___ DATASET CONTENT

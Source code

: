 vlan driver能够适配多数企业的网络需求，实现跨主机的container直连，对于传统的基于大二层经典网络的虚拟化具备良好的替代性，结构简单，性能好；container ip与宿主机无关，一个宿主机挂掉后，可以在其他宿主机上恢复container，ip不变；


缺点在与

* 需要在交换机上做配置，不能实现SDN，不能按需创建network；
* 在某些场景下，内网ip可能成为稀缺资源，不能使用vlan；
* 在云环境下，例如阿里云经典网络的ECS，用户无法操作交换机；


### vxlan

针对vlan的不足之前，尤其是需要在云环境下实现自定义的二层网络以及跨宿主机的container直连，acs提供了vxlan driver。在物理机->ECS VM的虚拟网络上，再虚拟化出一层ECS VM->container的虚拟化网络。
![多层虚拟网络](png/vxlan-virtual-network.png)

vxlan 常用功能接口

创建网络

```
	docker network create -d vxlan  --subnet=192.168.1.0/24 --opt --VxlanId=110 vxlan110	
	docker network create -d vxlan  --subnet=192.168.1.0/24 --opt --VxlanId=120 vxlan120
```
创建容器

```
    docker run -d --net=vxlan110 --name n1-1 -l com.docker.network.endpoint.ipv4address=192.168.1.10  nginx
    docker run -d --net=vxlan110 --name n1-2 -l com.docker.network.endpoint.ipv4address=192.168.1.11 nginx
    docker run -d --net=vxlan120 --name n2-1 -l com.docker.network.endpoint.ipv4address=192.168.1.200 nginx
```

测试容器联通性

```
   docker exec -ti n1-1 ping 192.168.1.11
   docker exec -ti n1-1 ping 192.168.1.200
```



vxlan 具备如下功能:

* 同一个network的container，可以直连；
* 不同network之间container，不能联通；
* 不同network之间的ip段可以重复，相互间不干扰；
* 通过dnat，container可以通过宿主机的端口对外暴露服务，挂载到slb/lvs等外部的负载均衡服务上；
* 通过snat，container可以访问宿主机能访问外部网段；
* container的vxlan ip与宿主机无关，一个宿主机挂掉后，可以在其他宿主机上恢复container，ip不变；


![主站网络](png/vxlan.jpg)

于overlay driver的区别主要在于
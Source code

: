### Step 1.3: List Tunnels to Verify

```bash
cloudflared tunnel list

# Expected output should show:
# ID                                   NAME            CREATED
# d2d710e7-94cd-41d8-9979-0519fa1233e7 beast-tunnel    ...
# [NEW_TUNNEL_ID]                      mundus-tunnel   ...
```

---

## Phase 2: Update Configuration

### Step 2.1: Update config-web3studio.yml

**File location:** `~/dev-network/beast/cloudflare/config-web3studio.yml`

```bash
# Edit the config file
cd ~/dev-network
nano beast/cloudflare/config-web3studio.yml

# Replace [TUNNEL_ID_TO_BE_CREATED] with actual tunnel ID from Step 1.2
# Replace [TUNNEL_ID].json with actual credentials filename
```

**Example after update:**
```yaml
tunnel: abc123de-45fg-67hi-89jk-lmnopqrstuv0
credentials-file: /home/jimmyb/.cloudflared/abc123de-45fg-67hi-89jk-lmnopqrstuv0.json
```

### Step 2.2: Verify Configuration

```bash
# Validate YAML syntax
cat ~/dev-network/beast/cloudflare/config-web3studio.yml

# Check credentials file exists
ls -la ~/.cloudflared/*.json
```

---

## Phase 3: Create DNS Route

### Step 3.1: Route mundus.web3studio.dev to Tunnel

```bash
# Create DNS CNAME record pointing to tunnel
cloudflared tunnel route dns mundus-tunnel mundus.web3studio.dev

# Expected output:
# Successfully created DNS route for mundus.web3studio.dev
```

______

INSTRUCTIONS FOR THE TASK:
In the answer, each line of the data must appear exactly as written.

COMPLETED EXERCISE:
Source code

: vlan driver能够适配多数企业的网络需求，实现跨主机的container直连，对于传统的基于大二层经典网络的虚拟化具备良好的替代性，结构简单，性能好；container ip与宿主机无关，一个宿主机挂掉后，可以在其他宿主机上恢复container，ip不变；


缺点在与

* 需要在交换机上做配置，不能实现SDN，不能按需创建network；
* 在某些场景下，内网ip可能成为稀缺资源，不能使用vlan；
* 在云环境下，例如阿里云经典网络的ECS，用户无法操作交换机；


### vxlan

针对vlan的不足之前，尤其是需要在云环境下实现自定义的二层网络以及跨宿主机的container直连，acs提供了vxlan driver。在物理机->ECS VM的虚拟网络上，再虚拟化出一层ECS VM->container的虚拟化网络。
![多层虚拟网络](png/vxlan-virtual-network.png)

vxlan 常用功能接口

创建网络

```
	docker network create -d vxlan  --subnet=192.168.1.0/24 --opt --VxlanId=110 vxlan110	
	docker network create -d vxlan  --subnet=192.168.1.0/24 --opt --VxlanId=120 vxlan120
```
创建容器

```
    docker run -d --net=vxlan110 --name n1-1 -l com.docker.network.endpoint.ipv4address=192.168.1.10  nginx
    docker run -d --net=vxlan110 --name n1-2 -l com.docker.network.endpoint.ipv4address=192.168.1.11 nginx
    docker run -d --net=vxlan120 --name n2-1 -l com.docker.network.endpoint.ipv4address=192.168.1.200 nginx
```

测试容器联通性

```
   docker exec -ti n1-1 ping 192.168.1.11
   docker exec -ti n1-1 ping 192.168.1.200
```



vxlan 具备如下功能:

* 同一个network的container，可以直连；
* 不同network之间container，不能联通；
* 不同network之间的ip段可以重复，相互间不干扰；
* 通过dnat，container可以通过宿主机的端口对外暴露服务，挂载到slb/lvs等外部的负载均衡服务上；
* 通过snat，container可以访问宿主机能访问外部网段；
* container的vxlan ip与宿主机无关，一个宿主机挂掉后，可以在其他宿主机上恢复container，ip不变；


![主站网络](png/vxlan.jpg)

于overlay driver的区别主要在于
Source code

:### Step 1.3: List Tunnels to Verify

```bash
cloudflared tunnel list

# Expected output should show:
# ID                                   NAME            CREATED
# d2d710e7-94cd-41d8-9979-0519fa1233e7 beast-tunnel    ...
# [NEW_TUNNEL_ID]                      mundus-tunnel   ...
```

---

## Phase 2: Update Configuration

### Step 2.1: Update config-web3studio.yml

**File location:** `~/dev-network/beast/cloudflare/config-web3studio.yml`

```bash
# Edit the config file
cd ~/dev-network
nano beast/cloudflare/config-web3studio.yml

# Replace [TUNNEL_ID_TO_BE_CREATED] with actual tunnel ID from Step 1.2
# Replace [TUNNEL_ID].json with actual credentials filename
```

**Example after update:**
```yaml
tunnel: abc123de-45fg-67hi-89jk-lmnopqrstuv0
credentials-file: /home/jimmyb/.cloudflared/abc123de-45fg-67hi-89jk-lmnopqrstuv0.json
```

### Step 2.2: Verify Configuration

```bash
# Validate YAML syntax
cat ~/dev-network/beast/cloudflare/config-web3studio.yml

# Check credentials file exists
ls -la ~/.cloudflared/*.json
```

---

## Phase 3: Create DNS Route

### Step 3.1: Route mundus.web3studio.dev to Tunnel

```bash
# Create DNS CNAME record pointing to tunnel
cloudflared tunnel route dns mundus-tunnel mundus.web3studio.dev

# Expected output:
# Successfully created DNS route for mundus.web3studio.dev
```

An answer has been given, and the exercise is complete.